Ross visits the Laboratory of Tree-Ring Research in Tucson, Arizona (“Inside, researchers have access to a kind of arboreal Library of Congress: a vast collection of tree fragments from around the world, including cross-sections of giant sequoias. The lab is affixing each with a bar code, so that researchers can check out samples”). He tells about dendrochronology, the science of tree-ring dating. He visits the site of a study “comparing bristlecone populations with those of the limber pine, another hardy species that grows at high altitudes,” where he sees a bristlecone that, at first glance, appears to be long dead:

It looked as though it had been blown over in a storm, but tufts of green needles emerged from a branch on one side. A vein of live bark snaked around the dead trunk and disappeared into the ground. It was like a vine growing on a ruin, except that the ruin was itself.

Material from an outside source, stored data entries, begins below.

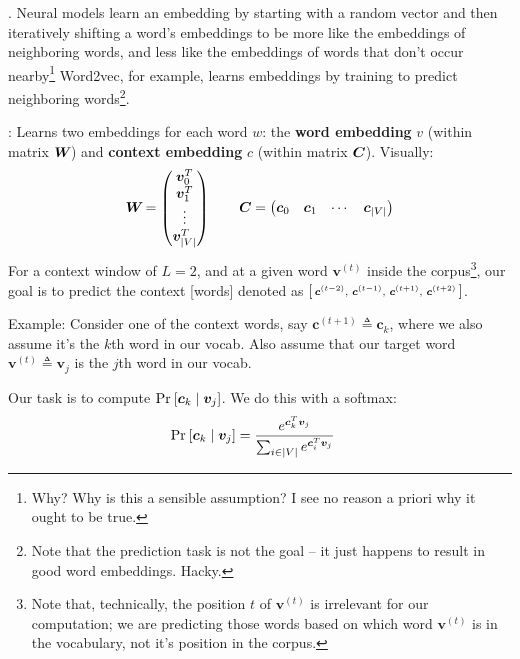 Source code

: \documentclass[11pt]{article}
\renewcommand\vec[2][]{\bm{#2}_{#1}}
\newcommand\myspace[1][]{\vspace{#1\bigskipamount}}
\newcommand\p{\Needspace{10\baselineskip} \noindent}
\begin{document}
\myspace{}
\p {}. Neural models learn an embedding by starting with a random vector and then iteratively shifting a word's embeddings to be more like the embeddings of neighboring words, and less like the embeddings of words that don't occur nearby\footnote{Why? Why is this a sensible assumption? I see no reason a priori why it ought to be true.} Word2vec, for example, learns embeddings by training to predict neighboring words\footnote{Note that the prediction task is not the goal -- it just happens to result in good word embeddings. Hacky.}.
\begin{compactitem}
	\item {}: Learns two embeddings for each word $w$: the \textbf{word embedding} $v$ (within matrix $\bm{W}_{}$) and \textbf{context embedding} $c$ (within matrix $\bm{C}_{}$). Visually:
	\begin{align}
	\matr{W} = \begin{pmatrix} \vec[0]{v}^T \\ \vec[1]{v}^T \\ \vdots \\ \vec[|V|]{v}^T \end{pmatrix} 
	\qquad
	\matr{C} = \begin{pmatrix} \vec[0]{c} & \vec[1]{c} & \cdots & \vec[|V|]{c}   \end{pmatrix} 
	\end{align}
	For a context window of $L = 2$, and at a given word $\vec{v}^{(t)}$ inside the corpus\footnote{Note that, technically, the position $t$ of $\vec{v}^{(t)}$ is irrelevant for our computation; we are predicting those words based on which word $\vec{v}^{(t)}$ is in the vocabulary, not it's position in the corpus.}, our goal is to predict the context [words] denoted as $\begin{bsmallmatrix} \vec{c}^{(t - 2)}, & \vec{c}^{(t - 1)}, & \vec{c}^{(t + 1)}, & \vec{c}^{(t + 2)} \end{bsmallmatrix}$. 
	\begin{compactitem}
		\item Example: Consider one of the context words, say $\vec{c}^{(t + 1)} \triangleq \vec[k]{c}$, where we also assume it's the $k$th word in our vocab. Also assume that our target word $\vec{v}^{(t)} \triangleq \vec[j]{v}$ is the $j$th word in our vocab. 
		
		\item Our task is to compute $\Prob{\vec[k]{c} \mid \vec[j]{v}}$. We do this with a softmax:
		\begin{align}
			\Prob{\vec[k]{c} \mid \vec[j]{v}} &= \frac{  e^{ \vec[k]{c}^T \vec[j]{v} } }{  \sum_{i \in |V|} e^{\vec[i]{c}^T \vec[j]{v}}   }
		\end{align}
	\end{compactitem}
	

\end{compactitem}
\end{document}
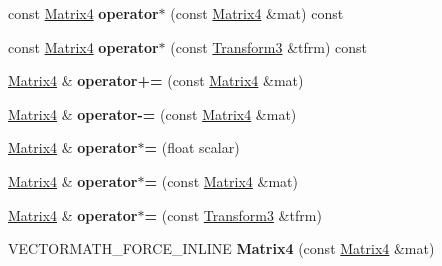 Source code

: \begin{DoxyCompactItemize}
const \hyperlink{classVectormath_1_1Aos_1_1Matrix4}{Matrix4} {\bfseries operator$\ast$} (const \hyperlink{classVectormath_1_1Aos_1_1Matrix4}{Matrix4} \&mat) const
\item 
\mbox{\label{classVectormath_1_1Aos_1_1Matrix4_ae991ba8d13e555cdfec93a3aae50029a}} 
const \hyperlink{classVectormath_1_1Aos_1_1Matrix4}{Matrix4} {\bfseries operator$\ast$} (const \hyperlink{classVectormath_1_1Aos_1_1Transform3}{Transform3} \&tfrm) const
\item 
\mbox{\label{classVectormath_1_1Aos_1_1Matrix4_a865d078ab0129afc6da7d8f0ffdc96f0}} 
\hyperlink{classVectormath_1_1Aos_1_1Matrix4}{Matrix4} \& {\bfseries operator+=} (const \hyperlink{classVectormath_1_1Aos_1_1Matrix4}{Matrix4} \&mat)
\item 
\mbox{\label{classVectormath_1_1Aos_1_1Matrix4_aa7d2c8b36904893da4d9c1df8db9d851}} 
\hyperlink{classVectormath_1_1Aos_1_1Matrix4}{Matrix4} \& {\bfseries operator-\/=} (const \hyperlink{classVectormath_1_1Aos_1_1Matrix4}{Matrix4} \&mat)
\item 
\mbox{\label{classVectormath_1_1Aos_1_1Matrix4_a5aab373e0ca5f9e0dccc54271d4fbde3}} 
\hyperlink{classVectormath_1_1Aos_1_1Matrix4}{Matrix4} \& {\bfseries operator$\ast$=} (float scalar)
\item 
\mbox{\label{classVectormath_1_1Aos_1_1Matrix4_ae4155b47e518f43e036b92a17cb93ec4}} 
\hyperlink{classVectormath_1_1Aos_1_1Matrix4}{Matrix4} \& {\bfseries operator$\ast$=} (const \hyperlink{classVectormath_1_1Aos_1_1Matrix4}{Matrix4} \&mat)
\item 
\mbox{\label{classVectormath_1_1Aos_1_1Matrix4_afab4864e33c43c4e610b2ed1041c49be}} 
\hyperlink{classVectormath_1_1Aos_1_1Matrix4}{Matrix4} \& {\bfseries operator$\ast$=} (const \hyperlink{classVectormath_1_1Aos_1_1Transform3}{Transform3} \&tfrm)
\item 
\mbox{\label{classVectormath_1_1Aos_1_1Matrix4_ab1f5a51a2e0d533dd04e1645e9f1f9de}} 
V\+E\+C\+T\+O\+R\+M\+A\+T\+H\+\_\+\+F\+O\+R\+C\+E\+\_\+\+I\+N\+L\+I\+NE {\bfseries Matrix4} (const \hyperlink{classVectormath_1_1Aos_1_1Matrix4}{Matrix4} \&mat)

\end{DoxyCompactItemize}

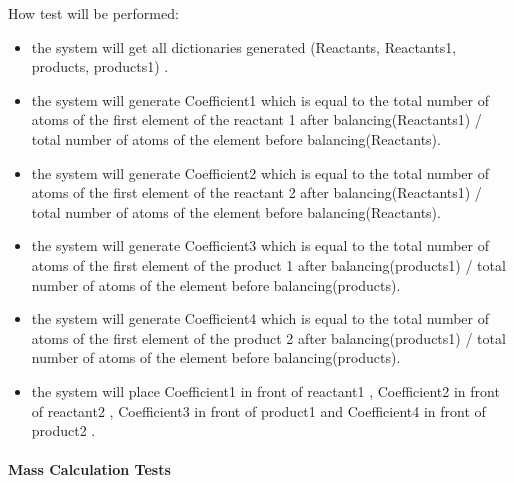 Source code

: \documentclass[12pt, titlepage]{article}
\begin{document}
\begin{enumerate}
How test will be performed: 
\begin{itemize}
\item the system will get all dictionaries generated (Reactants, Reactants1, products, products1) . 
\item the system will generate Coefficient1 which is equal to the total number of atoms of the first element of the reactant 1 after balancing(Reactants1) / total number of atoms of the element before balancing(Reactants).
\item the system will generate Coefficient2 which is equal to the total number of atoms of the first element of the reactant 2 after balancing(Reactants1) / total number of atoms of the element before balancing(Reactants).
\item the system will generate Coefficient3 which is equal to the total number of atoms of the first element of the product 1 after balancing(products1) / total number of atoms of the element before balancing(products).
\item the system will generate Coefficient4 which is equal to the total number of atoms of the first element of the product 2 after balancing(products1) / total number of atoms of the element before balancing(products).
\item the system will place Coefficient1 in front of reactant1 , Coefficient2 in front of reactant2 , Coefficient3 in front of product1 and Coefficient4 in front of product2 . 
\end{itemize}

\end{enumerate}

\paragraph{Mass Calculation Tests}
\end{document}
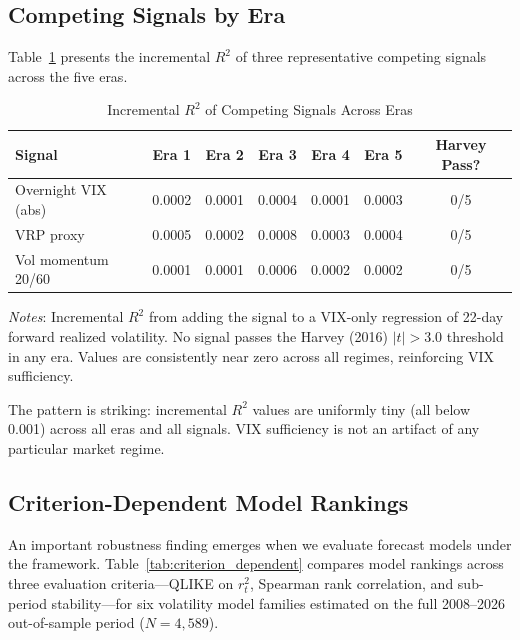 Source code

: \documentclass[12pt,a4paper]{article}
\begin{document}
\subsection{Competing Signals by Era}

Table~\ref{tab:competing_eras} presents the incremental $R^2$ of three representative competing signals across the five eras.

\begin{table}[H]
\centering
\small
\begin{threeparttable}
\caption{Incremental $R^2$ of Competing Signals Across Eras}
\label{tab:competing_eras}
\begin{tabular}{@{}lcccccc@{}}
\toprule
Signal & Era 1 & Era 2 & Era 3 & Era 4 & Era 5 & Harvey Pass? \\
\midrule
Overnight VIX (abs) & 0.0002 & 0.0001 & 0.0004 & 0.0001 & 0.0003 & 0/5 \\
VRP proxy & 0.0005 & 0.0002 & 0.0008 & 0.0003 & 0.0004 & 0/5 \\
Vol momentum 20/60 & 0.0001 & 0.0001 & 0.0006 & 0.0002 & 0.0002 & 0/5 \\
\bottomrule
\end{tabular}
\begin{tablenotes}
\small
\item \textit{Notes}: Incremental $R^2$ from adding the signal to a VIX-only regression of 22-day forward realized volatility. No signal passes the Harvey (2016) $|t|>3.0$ threshold in any era. Values are consistently near zero across all regimes, reinforcing VIX sufficiency.
\end{tablenotes}
\end{threeparttable}
\end{table}

The pattern is striking: incremental $R^2$ values are uniformly tiny (all below 0.001) across all eras and all signals. VIX sufficiency is not an artifact of any particular market regime.

\subsection{Criterion-Dependent Model Rankings}
\label{sec:criterion_dependent}

An important robustness finding emerges when we evaluate forecast models under the \citet{patton2011} framework. Table~\ref{tab:criterion_dependent} compares model rankings across three evaluation criteria---QLIKE on $r_t^2$, Spearman rank correlation, and sub-period stability---for six volatility model families estimated on the full 2008--2026 out-of-sample period ($N = 4{,}589$).
\end{document}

My favourite part of “The Bristlecones Speak” is the final paragraph, a description of what Ross sees (and hears and feels) as he hikes out of the Schulman Grove:

By the time I headed back, night was falling. Light fades fast in the mountains, and I walked the last mile to the parking lot in near-darkness. But then a full moon rose, and the dolomite on neighboring slopes began to glow eerily bright, like phantom drifts of snow. The wind picked up and elicited a low, full whoosh from bristlecone branches, which swung to and fro without creaking or rustling. When the wind stopped, the forest felt like a cavernous but soundproofed space—a silent concert hall, an empty cathedral. The moon lit up the mountains as I drove to the valley below.

That “The wind picked up and elicited a low, full whoosh from bristlecone branches, which swung to and fro without creaking or rustling” is wonderful. The whole piece is wonderful. I enjoyed it immensely.